_Your instructions_
Everything in the listing below must be duplicated exactly.

Start of Block

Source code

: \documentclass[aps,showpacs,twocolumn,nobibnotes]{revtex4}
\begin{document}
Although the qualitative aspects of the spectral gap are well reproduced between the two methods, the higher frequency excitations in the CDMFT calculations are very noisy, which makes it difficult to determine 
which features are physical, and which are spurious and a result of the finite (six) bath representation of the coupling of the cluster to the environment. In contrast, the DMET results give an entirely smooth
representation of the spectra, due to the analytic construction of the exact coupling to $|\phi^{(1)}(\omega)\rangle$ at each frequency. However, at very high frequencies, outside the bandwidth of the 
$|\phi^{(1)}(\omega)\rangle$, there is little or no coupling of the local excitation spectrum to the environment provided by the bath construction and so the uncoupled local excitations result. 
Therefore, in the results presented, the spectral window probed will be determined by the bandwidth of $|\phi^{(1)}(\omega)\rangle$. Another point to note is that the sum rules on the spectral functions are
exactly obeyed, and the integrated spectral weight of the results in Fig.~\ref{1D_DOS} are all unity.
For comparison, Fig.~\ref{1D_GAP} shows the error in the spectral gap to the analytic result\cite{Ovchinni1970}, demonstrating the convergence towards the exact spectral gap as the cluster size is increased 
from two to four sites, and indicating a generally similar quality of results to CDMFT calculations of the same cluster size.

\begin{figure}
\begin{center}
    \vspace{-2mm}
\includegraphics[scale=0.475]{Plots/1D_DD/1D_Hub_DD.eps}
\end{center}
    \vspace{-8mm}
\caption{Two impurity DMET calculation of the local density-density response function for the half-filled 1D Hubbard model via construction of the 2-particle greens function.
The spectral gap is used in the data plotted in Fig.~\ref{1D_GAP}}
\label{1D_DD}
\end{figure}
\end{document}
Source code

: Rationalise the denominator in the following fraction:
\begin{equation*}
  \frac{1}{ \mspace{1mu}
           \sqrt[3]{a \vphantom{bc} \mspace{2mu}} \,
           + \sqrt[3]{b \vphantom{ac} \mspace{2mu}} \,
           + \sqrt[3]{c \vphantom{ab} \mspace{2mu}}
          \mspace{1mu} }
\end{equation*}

End of Block

_Answer below_
Source code

: \documentclass[aps,showpacs,twocolumn,nobibnotes]{revtex4}
\begin{document}
Although the qualitative aspects of the spectral gap are well reproduced between the two methods, the higher frequency excitations in the CDMFT calculations are very noisy, which makes it difficult to determine 
which features are physical, and which are spurious and a result of the finite (six) bath representation of the coupling of the cluster to the environment. In contrast, the DMET results give an entirely smooth
representation of the spectra, due to the analytic construction of the exact coupling to $|\phi^{(1)}(\omega)\rangle$ at each frequency. However, at very high frequencies, outside the bandwidth of the 
$|\phi^{(1)}(\omega)\rangle$, there is little or no coupling of the local excitation spectrum to the environment provided by the bath construction and so the uncoupled local excitations result. 
Therefore, in the results presented, the spectral window probed will be determined by the bandwidth of $|\phi^{(1)}(\omega)\rangle$. Another point to note is that the sum rules on the spectral functions are
exactly obeyed, and the integrated spectral weight of the results in Fig.~\ref{1D_DOS} are all unity.
For comparison, Fig.~\ref{1D_GAP} shows the error in the spectral gap to the analytic result\cite{Ovchinni1970}, demonstrating the convergence towards the exact spectral gap as the cluster size is increased 
from two to four sites, and indicating a generally similar quality of results to CDMFT calculations of the same cluster size.

\begin{figure}
\begin{center}
    \vspace{-2mm}
\includegraphics[scale=0.475]{Plots/1D_DD/1D_Hub_DD.eps}
\end{center}
    \vspace{-8mm}
\caption{Two impurity DMET calculation of the local density-density response function for the half-filled 1D Hubbard model via construction of the 2-particle greens function.
The spectral gap is used in the data plotted in Fig.~\ref{1D_GAP}}
\label{1D_DD}
\end{figure}
\end{document}
Source code

: Rationalise the denominator in the following fraction:
\begin{equation*}
  \frac{1}{ \mspace{1mu}
           \sqrt[3]{a \vphantom{bc} \mspace{2mu}} \,
           + \sqrt[3]{b \vphantom{ac} \mspace{2mu}} \,
           + \sqrt[3]{c \vphantom{ab} \mspace{2mu}}
          \mspace{1mu} }
\end{equation*}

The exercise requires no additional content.